White House officials do not dispute their different approach. They say it is part of a deliberate strategy to go around the traditional news media to connect with audiences “where they are,” without being subjected to the filter of political or investigative journalists.
“Our ultimate goal is to reach the American people wherever and however they consume media, and that’s not just through the briefing room or Washington-based news outlets,” said Ben LaBolt, the White House communications director. “The fracturing of the media and the changing nature of information consumption requires a communications strategy that adapts to reach Americans where they get the news.”
That often means low-risk conversations with celebrities or supportive internet influencers as a regular means of generating publicity.
In the past few months, Mr. Biden has sat for separate, lengthy interviews with the actors Jason Bateman and Drew Barrymore, the weatherman Al Roker, and Manny MUA, a beauty blogger on YouTube. Ms. Barrymore’s opening question during her interview was about whether Mr. Biden was a good gift giver to his wife, prompting a long conversation about the poems that he writes for the first lady every year.
“All presidents chafe at people questioning what they think is the great policies that we’re enacting and the good things that we’re doing,” said Mike McCurry, who was President Bill Clinton’s press secretary. “But at some level, you’ve got to have a process in the White House that respects that.”
Mr. McCurry said presidents felt less pressure to submit to that kind of questioning from journalists in today’s news environment, where traditional organizations have lost the influence they used to have as their share of the public’s time has dwindled.
“That’s a real issue too, because we can sort of say, ‘Well, we don’t have to be as responsive to this group of journalists who are yapping at our knees every day,’” Mr. McCurry said. “And that’s too bad. Preparing for and giving press conferences forces the White House and other agencies to come up with better answers and sometimes better policies.”
Since taking office, Mr. Biden has communicated with the public in different ways. He has written opinion essays, given speeches, participated in several televised town hall meetings and engaged in an impromptu back-and-forth with Republicans about Social Security during his last State of the Union address.
White House officials note that they restored the tradition of a daily White House briefing by the press secretary after Mr. Trump suspended it for more than a year. And they cite what they call the president’s “informal and informative Q. and A. interactions with reporters,” as evidence that he is willing to engage with journalists who cover him regularly.
One official noted that during the president’s four-day Ireland trip, he responded to 40 questions from reporters in five different exchanges, including a brief tarmac session early in morning after Air Force One landed near Washington.

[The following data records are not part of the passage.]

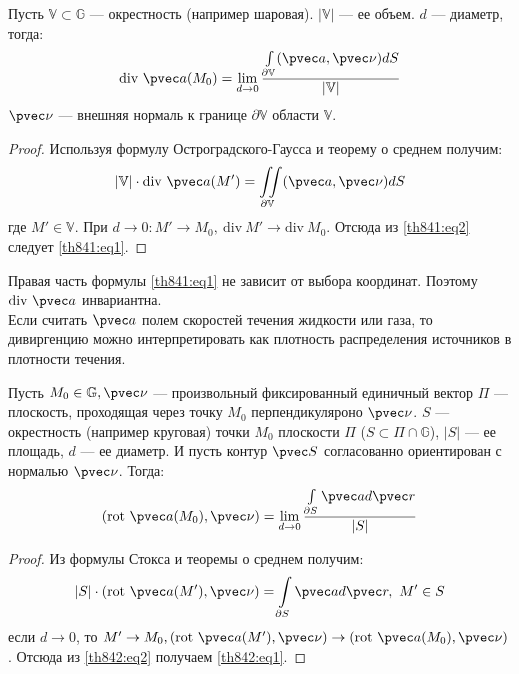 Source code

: \begin{theorem}
  Пусть $\mathbb{V} \subset \mathbb{G}$ --- окрестность (например шаровая).
  $|\mathbb{V}|$ --- ее объем. $d$ --- диаметр, тогда:
  \begin{gather}
    \mbox{div} \ \pvec a(M_0) = \lim\limits_{d \to 0}
    \frac{\int\limits_{\partial \mathbb{V}} (\pvec a, \pvec \nu)
    dS}{|\mathbb{V}|}
    \label{th841:eq1}
  \end{gather}
  $\pvec \nu$ --- внешняя нормаль к границе $\partial \mathbb{V}$ области
  $\mathbb{V}$.
\end{theorem}

\begin{proof}
  Используя формулу Остроградского-Гаусса и теорему о среднем получим:
  \begin{gather}
    |\mathbb{V}| \cdot \mbox{div} \ \pvec a(M') = \iint\limits_{\partial
      \mathbb{V}}
    (\pvec a, \pvec \nu) dS
    \label{th841:eq2}
  \end{gather}
  где $M' \in \mathbb{V}$. При $d \to 0: M' \to M_0, \ \mbox{div} \ M' \to
  \mbox{div} \ M_0$. Отсюда из \eqref{th841:eq2} следует \eqref{th841:eq1}.
\end{proof}
Правая часть формулы \eqref{th841:eq1} не зависит от выбора координат. Поэтому
$\mbox{div} \ \pvec a$ инвариантна. \\

Если считать $\pvec a$ полем скоростей течения жидкости или газа, то
дивиргенцию можно интерпретировать как плотность распределения источников в
плотности течения.

\begin{theorem}
  Пусть $M_0 \in \mathbb{G}, \pvec \nu$ --- произвольный фиксированный
  единичный вектор $\Pi$ --- плоскость, проходящая через точку $M_0$
  перпендикуляроно $\pvec \nu$. $S$ --- окрестность (например круговая) точки
  $M_0$ плоскости $\Pi$ ($S \subset \Pi \cap \mathbb{G}$), $|S|$ --- ее
  площадь, $d$ --- ее диаметр. И пусть контур $\pvec S$ согласованно ориентирован с
  нормалью $\pvec \nu$. Тогда:
  \begin{gather}
    (\mbox{rot} \ \pvec a(M_0), \pvec \nu) = \lim\limits_{d \to 0}
    \frac{\int\limits_{\partial S} \pvec a d \pvec r}{|S|}
    \label{th842:eq1}
  \end{gather}
\end{theorem}

\begin{proof}
  Из формулы Стокса и теоремы о среднем получим:
  \begin{gather}
    |S| \cdot (\mbox{rot} \ \pvec a(M'), \pvec \nu) = \int\limits_{\partial S}
    \pvec a d \pvec r, \ M' \in S
    \label{th842:eq2}
  \end{gather}
  если $d \to 0$, то $M' \to M_0, (\mbox{rot} \ \pvec a(M'), \pvec \nu) \to
  (\mbox{rot} \ \pvec a(M_0), \pvec \nu)$. Отсюда из \eqref{th842:eq2} получаем
  \eqref{th842:eq1}.
\end{proof}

“President Biden has held nearly 400 question-and-answer sessions with reporters since he took office,” Mr. LaBolt said. That is more than Mr. Trump, Mr. Obama or George W. Bush did during similar periods in their presidencies, Mr. LaBolt noted.
But those interactions between Mr. Biden and reporters are usually very brief, with shouted questions that the president often chooses not to answer. When he does, it is sometimes with a clipped, one- or two-word response.

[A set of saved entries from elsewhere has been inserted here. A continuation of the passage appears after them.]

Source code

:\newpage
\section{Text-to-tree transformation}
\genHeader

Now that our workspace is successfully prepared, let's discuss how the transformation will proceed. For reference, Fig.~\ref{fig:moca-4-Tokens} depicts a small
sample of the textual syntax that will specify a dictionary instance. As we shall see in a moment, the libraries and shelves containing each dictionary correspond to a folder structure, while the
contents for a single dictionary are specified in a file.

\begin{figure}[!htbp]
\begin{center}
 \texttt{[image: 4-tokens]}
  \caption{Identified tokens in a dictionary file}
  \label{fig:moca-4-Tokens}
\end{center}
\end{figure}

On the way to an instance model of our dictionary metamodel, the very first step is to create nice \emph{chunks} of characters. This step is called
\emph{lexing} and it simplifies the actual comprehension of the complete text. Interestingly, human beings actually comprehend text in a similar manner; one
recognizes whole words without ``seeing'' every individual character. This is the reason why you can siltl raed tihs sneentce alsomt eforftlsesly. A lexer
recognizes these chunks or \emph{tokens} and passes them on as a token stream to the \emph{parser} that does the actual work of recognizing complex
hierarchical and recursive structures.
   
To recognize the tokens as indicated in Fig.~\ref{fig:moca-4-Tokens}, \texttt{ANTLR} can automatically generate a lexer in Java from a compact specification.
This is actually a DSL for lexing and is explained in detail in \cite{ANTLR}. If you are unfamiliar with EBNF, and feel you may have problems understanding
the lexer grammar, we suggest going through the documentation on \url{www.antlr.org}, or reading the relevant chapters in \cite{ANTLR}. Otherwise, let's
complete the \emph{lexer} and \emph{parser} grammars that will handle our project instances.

The White House transcript of the exchange after Air Force One returned from Ireland shows that Mr. Biden offered short answers to questions about the likelihood of Irish unification, the debt ceiling and the Supreme Court’s upcoming abortion decision. He started talking with reporters at 2:43 a.m. and concluded at 2:45 a.m.
Other sessions are similar.
When Mr. Biden returned to the White House on Jan. 2 from his vacation in the Virgin Islands, he stopped to talk to reporters at 4:35 p.m. after walking off Marine One. He answered a question about his relationship to Senator Mitch McConnell of Kentucky and said “no” when asked whether the United States was discussing joint nuclear exercises with South Korea at the time. The exchange ended exactly one minute later, at 4:36 p.m., according to the White House transcript.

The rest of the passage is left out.